See the Speed packages doc page for more details about using the various accelerator packages for speeding up LAMMPS simulations.
The gpu style invokes settings associated with the use of the GPU package.
The Ngpu argument sets the number of GPUs per node. There must be at least as many MPI tasks per node as GPUs, as set by the mpirun or mpiexec command. If there are more MPI tasks (per node) than GPUs, multiple MPI tasks will share each GPU.
Optional keyword/value pairs can also be specified. Each has a default value as listed below.
The neigh keyword specifies where neighbor lists for pair style computation will be built. If neigh is yes, which is the default, neighbor list building is performed on the GPU. If neigh is no, neighbor list building is performed on the CPU. GPU neighbor list building currently cannot be used with a triclinic box. GPU neighbor lists are not compatible with commands that are not GPU-enabled. When a non-GPU enabled command requires a neighbor list, it will also be built on the CPU. In these cases, it will typically be more efficient to only use CPU neighbor list builds.
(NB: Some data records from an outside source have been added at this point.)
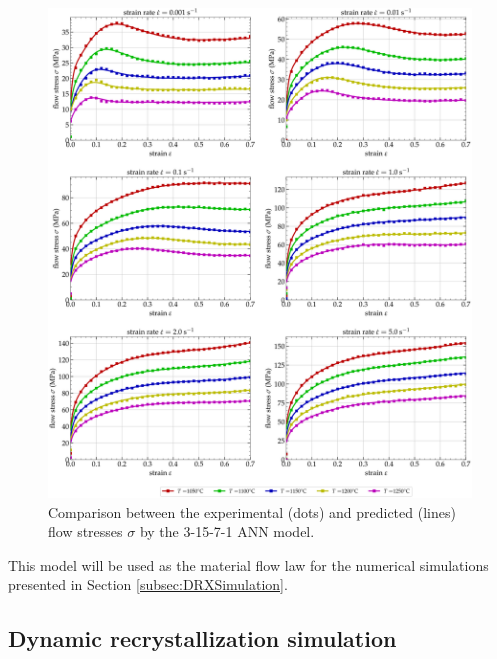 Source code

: \documentclass[metals,article,submit,pdftex,moreauthors]{Definitions/mdpi}
\begin{document}
\begin{figure}[H]
\centering
\includegraphics[width=0.9\columnwidth]{Figures/CompExpANN-3-15-7-1}
\caption{Comparison between the experimental (dots) and predicted (lines) flow stresses $\sigma$ by the 3-15-7-1 ANN model.}
\label{fig:ANN-3-15-7-1}
\end{figure}
This model will be used as the material flow law for the numerical simulations presented in Section \ref{subsec:DRXSimulation}.

\subsection{Dynamic recrystallization simulation\label{subsec:DRXSimulation}}
\end{document}
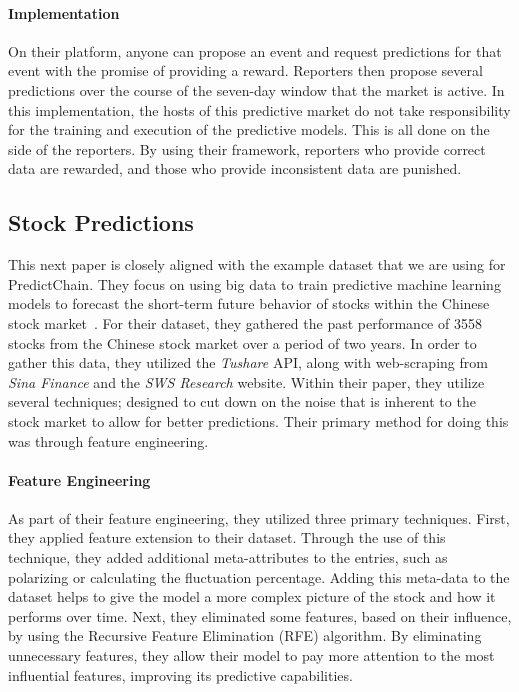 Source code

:\documentclass{ledger}
\begin{document}
\paragraph{Implementation}
On their platform, anyone can propose an event and request predictions for that event with the promise of providing
a reward.  Reporters then propose several predictions over the course of the seven-day window that the market is
active.  In this implementation, the hosts of this predictive market do not take responsibility for the training
and execution of the predictive models.  This is all done on the side of the reporters.  By using their framework,
reporters who provide correct data are rewarded, and those who provide inconsistent data are punished.

\subsection{Stock Predictions}

This next paper is closely aligned with the example dataset that we are using for PredictChain.  They focus on
using big data to train predictive machine learning models to forecast the short-term future behavior of stocks
within the Chinese stock market~\cite{deepPrediction}.  For their dataset, they gathered the past performance of
3558 stocks from the Chinese stock market over a period of two years.  In order to gather this data, they utilized
the \textit{Tushare} API, along with web-scraping from \textit{Sina Finance} and the \textit{SWS Research} website.
Within their paper, they utilize several techniques; designed to cut down on the noise that is inherent to the stock
market to allow for better predictions.  Their primary method for doing this was through feature engineering.

\paragraph{Feature Engineering}
As part of their feature engineering, they utilized three primary techniques.  First, they applied feature extension
to their dataset.  Through the use of this technique, they added additional meta-attributes to the entries, such
as polarizing or calculating the fluctuation percentage.  Adding this meta-data to the dataset helps to give the model
a more complex picture of the stock and how it performs over time.  Next, they eliminated some features, based on their
influence, by using the Recursive Feature Elimination (RFE) algorithm.  By eliminating unnecessary features, they allow
their model to pay more attention to the most influential features, improving its predictive capabilities.
\end{document}
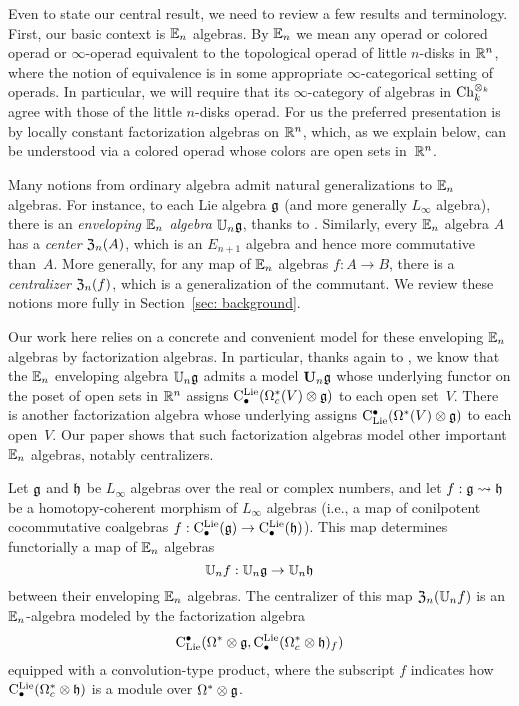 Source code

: \documentclass[11pt]{amsart}
\numberwithin{equation}{section}
\def\owen{\textcolor{magenta}{OG: }\textcolor{magenta}}
\begin{document}

Even to state our central result, we need to review a few results and terminology.
First, our basic context is $\mathbb E_n$ algebras.
By $\mathbb E_n$ we mean any operad or colored operad or $\infty$-operad equivalent to the topological operad of little $n$-disks in $\mathbb R^n$, where the notion of equivalence is in some appropriate $\infty$-categorical setting of operads. 
In particular, we will require that its $\infty$-category of algebras in ${\rm Ch}_k^{\otimes_k}$ agree with those of the little $n$-disks operad. 
For us the preferred presentation is by locally constant factorization algebras on $\mathbb R^n$,
which, as we explain below, can be understood via a colored operad whose colors are open sets in~$\mathbb R^n$.

Many notions from ordinary algebra admit natural generalizations to $\mathbb E_n$ algebras.
For instance, to each Lie algebra $\mathfrak g$ (and more generally $L_\infty$ algebra),
there is an {\em enveloping $\mathbb E_n$ algebra} $\mathbb U_n \mathfrak g$, thanks to \cite{Knudsen}.
Similarly, every $\mathbb E_n$ algebra $A$ has a {\em center} ${\frak Z}_n(A)$, which is an $E_{n+1}$ algebra and hence more commutative than~$A$.
More generally, for any map of $\mathbb E_n$ algebras $f: A \to B$, there is a {\em centralizer} ${\frak Z}_n(f)$, 
which is a generalization of the commutant.
We review these notions more fully in Section~\ref{sec: background}.

Our work here relies on a concrete and convenient model for these enveloping $\mathbb E_n$ algebras by factorization algebras.
In particular, thanks again to \cite{Knudsen}, 
we know that the $\mathbb E_n$ enveloping algebra $\mathbb U_n \mathfrak g$ admits a model $\mathbf U_n \mathfrak g$ whose underlying functor on the poset of open sets in $\mathbb R^n$ assigns ${\rm C}^{\rm Lie}_\bullet(\Omega_c^*(V) \otimes \mathfrak g)$ to each open set~$V$.
There is another factorization algebra whose underlying assigns ${\rm C}_{\rm Lie}^\bullet(\Omega^*(V) \otimes \mathfrak g)$ to each open~$V$.
Our paper shows that such factorization algebras model other important $\mathbb E_n$ algebras, notably centralizers.

\begin{thm}
\label{thm: centralizer}
Let $\mathfrak g$ and $\mathfrak h$ be $L_\infty$ algebras over the real or complex numbers, 
and let $f: \mathfrak g \rightsquigarrow \mathfrak h$ be a homotopy-coherent morphism of $L_\infty$ algebras
(i.e., a map of conilpotent cocommutative coalgebras $f: {\rm C}^{\rm Lie}_\bullet(\mathfrak g) \to {\rm C}^{\rm Lie}_\bullet(\mathfrak h)$).
This map determines functorially a map of $\mathbb E_n$ algebras
\[
\mathbb U_n f: \mathbb U_n \mathfrak g \to \mathbb U_n \mathfrak h
\]
between their enveloping $\mathbb E_n$ algebras.
The centralizer of this map ${\frak Z}_n(\mathbb U_n f)$ is an $\mathbb E_n$-algebra modeled by the factorization algebra 
\[
{\rm C}_{\rm Lie}^\bullet(\Omega^* \otimes \mathfrak g, {\rm C}^{\rm Lie}_\bullet(\Omega^*_c \otimes \mathfrak h)_f)
\]
equipped with a convolution-type product,
where the subscript $f$ indicates how ${\rm C}^{\rm Lie}_\bullet(\Omega^*_c \otimes \mathfrak h)$ is a module over $\Omega^* \otimes \mathfrak g$.
\end{thm}
\end{document}
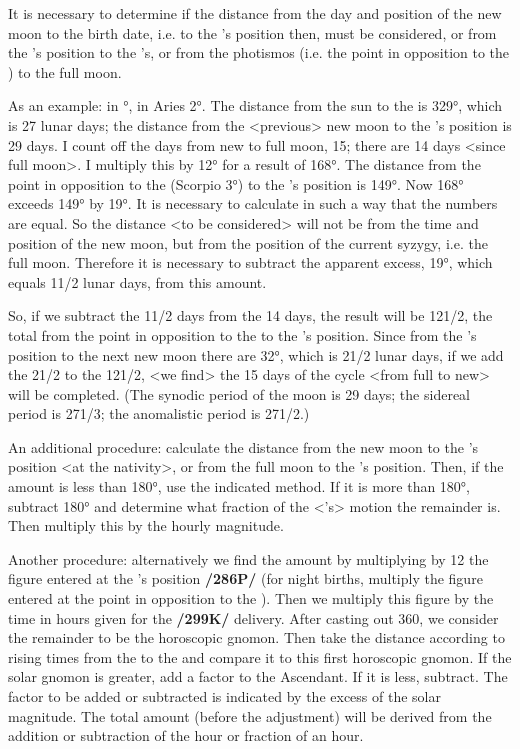 It is necessary to determine if the distance from the day and position of
the new moon to the birth date, i.e. to the \Moon’s position then, must be considered, or from the \Sun’s position to the \Moon’s, or from the photismos (i.e. the point in opposition to the \Sun) to the full moon.

As an example: \Sun\xspace in \Taurus\xspace 3°, \Moon\xspace in Aries 2°. The distance from the sun to the \Moon\xspace is 329°, which is 27 lunar days; the distance from the <previous> new moon to the \Moon’s position is 29 days. I count off the days from new to full moon, 15; there are 14 days <since full moon>. I multiply this by 12°
for a result of 168°. The distance from the point in opposition to the \Sun\xspace (Scorpio 3°) to the \Moon’s position is 149°. Now 168° exceeds 149° by 19°. It is necessary to calculate in such a way that the
numbers are equal. So the distance <to be considered> will not be from the time and position of the new moon, but from the position of the current syzygy, i.e. the full moon. Therefore it is necessary to subtract the apparent excess, 19°, which equals 11/2 lunar days, from this amount. 

So, if we subtract the 11/2 days from the 14 days, the result will be 121/2, the total from the point in opposition to the \Sun\xspace to the \Moon’s position. Since from the \Moon’s position to the next new moon there are 32°, which is 21/2 lunar days, if we add the 21/2 to the 121/2, <we find> the 15 days of the cycle <from full to new> will be completed. (The synodic period of the moon is 29 days; the sidereal period is 271/3; the anomalistic period is 271/2.)

An additional procedure: calculate the distance from the new moon to the \Moon’s position <at the nativity>, or from the full moon to the \Moon’s position. Then, if the amount is less than 180°, use the
indicated method. If it is more than 180°, subtract 180° and determine what fraction of the <\Moon’s> motion the remainder is. Then multiply this by the hourly magnitude.

Another procedure: alternatively we find the amount by multiplying by 12 the figure entered at the \Sun’s position \textbf{/286P/} (for night births, multiply the figure entered at the point in opposition to the \Sun). Then we multiply this figure by the time in hours given for the \textbf{/299K/} delivery. After casting out 360, we consider the remainder to be the horoscopic gnomon. Then take the distance according to rising times from the \Sun\xspace to the \Moon\xspace and compare it to this first horoscopic gnomon. If the solar gnomon is greater, add a factor to the Ascendant. If it is less, subtract. The factor to be added or subtracted is indicated by the excess of the solar magnitude. The total amount (before the adjustment) will be derived from the addition or subtraction of the hour or fraction of an hour.

\newpage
The newton keyword sets the Newton flags for pairwise (not bonded) interactions to off or on, the same as the newton command allows. Currently, only an off value is allowed, since all the GPU package pair styles require this setting. This means more computation is done, but less communication. In the future a value of on may be allowed, so the newton keyword is included as an option for compatibility with the package command for other accelerator styles. Note that the newton setting for bonded interactions is not affected by this keyword.
The binsize keyword sets the size of bins used to bin atoms in neighbor list builds performed on the GPU, if neigh = yes is set. If binsize is set to 0.0 (the default), then bins = the size of the pairwise cutoff + neighbor skin distance. This is 2x larger than the LAMMPS default used for neighbor list building on the CPU. This will be close to optimal for the GPU, so you do not normally need to use this keyword. Note that if you use a longer-than-usual pairwise cutoff, e.g. to allow for a smaller fraction of KSpace work with a long-range Coulombic solver because the GPU is faster at performing pairwise interactions, then it may be optimal to make the binsize smaller than the default. For example, with a cutoff of 20*sigma in LJ units and a neighbor skin distance of sigma, a binsize = 5.25*sigma can be more efficient than the default.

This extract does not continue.